Pavlyuchenkova, the 31st seed, upset two Belarusian players, Aryna Sabalenka and Victoria Azarenka, in three-set matches on her way to the quarterfinals. Pavlyuchenkova, 29, won two junior Grand Slam titles, but she has never advanced past the quarterfinals of a major event. On Tuesday, in her seventh attempt, she has to hope that her experience will let her outlast her doubles partner.

Court PhilipPe-Chatrier | 10 a.m.

Alexander Zverev vs. Alejandro Davidovich Fokina

Alexander Zverev, the sixth seed, started the tournament by dropping the first two sets rather quickly before clawing back and losing only four more games on his way to the victory. The 24-year-old German then won each of the next matches in straight sets, but he looked convincing only in his fourth-round dismantling of Kei Nishikori. With two previous French Open quarterfinals under his belt, Zverev will be hoping to draw on his experience.

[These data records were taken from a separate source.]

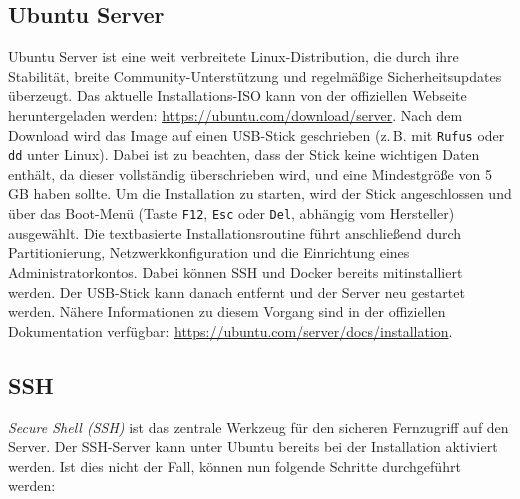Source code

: \documentclass[12pt,a4paper]{report}
\begin{document}
  \subsection{Ubuntu Server}  
  Ubuntu Server ist eine weit verbreitete Linux-Distribution, die durch ihre Stabilität, breite Community-Unterstützung und regelmäßige Sicherheitsupdates überzeugt.  
  Das aktuelle Installations-ISO kann von der offiziellen Webseite heruntergeladen werden: \url{https://ubuntu.com/download/server}.  
  Nach dem Download wird das Image auf einen USB-Stick geschrieben (z.\,B. mit \texttt{Rufus} oder \texttt{dd} unter Linux).  
  Dabei ist zu beachten, dass der Stick keine wichtigen Daten enthält, da dieser vollständig überschrieben wird, und eine Mindestgröße von 5\,GB haben sollte.    
  Um die Installation zu starten, wird der Stick angeschlossen und über das Boot-Menü (Taste \texttt{F12}, \texttt{Esc} oder \texttt{Del}, abhängig vom Hersteller) ausgewählt.  
  Die textbasierte Installationsroutine führt anschließend durch Partitionierung, Netzwerkkonfiguration und die Einrichtung eines Administratorkontos. 
  Dabei können SSH und Docker bereits mitinstalliert werden. Der USB-Stick kann danach entfernt und der Server neu gestartet werden.
  Nähere Informationen zu diesem Vorgang sind in der offiziellen Dokumentation verfügbar: \url{https://ubuntu.com/server/docs/installation}.


  \subsection{SSH}  
  \emph{Secure Shell (SSH)} ist das zentrale Werkzeug für den sicheren Fernzugriff auf den Server.  
  Der SSH-Server kann unter Ubuntu bereits bei der Installation aktiviert werden. 
  Ist dies nicht der Fall, können nun folgende Schritte durchgeführt werden:  
\end{document}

Alejandro Davidovich Fokina, ranked No. 46, has reached his first Grand Slam quarterfinal after a grueling gauntlet of matches. The 22-year-old Spaniard went to five sets in his second- and third-round matches, and four sets in his round-of-16 slog against Federico Delbonis. Fokina’s aggressive style has put opponents on shaky ground, and it will be interesting to see if he can unsettle a top-10 player with that approach.

Stefanos Tsitsipas returned the ball during his fourth-round match.Credit…Anne-Christine Poujoulat/Agence France-Presse — Getty Images

Court PhilipPe-Chatrier | 3 p.m.

Stefanos Tsitsipas vs. Daniil Medvedev

Stefanos Tsitsipas, the fifth seed, has lost only one set so far, in the third round against the hard-serving John Isner. The 22-year-old Greek has reached three major semifinals, including at the French Open last year.

Daniil Medvedev, the second seed, was knocked out in the first round of the French Open in each of the past four years, but he has lost only one set on the way to the quarterfinals. The 25-year-old Russian appears to have made peace with his least favorite surface, leaning into the strengths that make him such a fearsome opponent on hard courts.

Although Medvedev has won six of his previous seven matches on tour against Tsitsipas, only one of those matches was on clay, where Tsitsipas is generally favored. The quarterfinal between these two young stars should be full of shifting dynamics because Medvedev and Tsitsipas tend to spar with the variety of their shots rather than try to overpower each other.

Here are a few more matches to keep an eye on.

Karolina Pliskova/Kristyna Pliskova vs. Katerina Siniakova/Barbora Krejcikova; Court Simonne-Mathieu, 6 a.m.

Wesley Koolhof/Demi Schuurs vs. Aslan Karatsev/Elena Vesnina; Court Simonne-Mathieu, 10 a.m.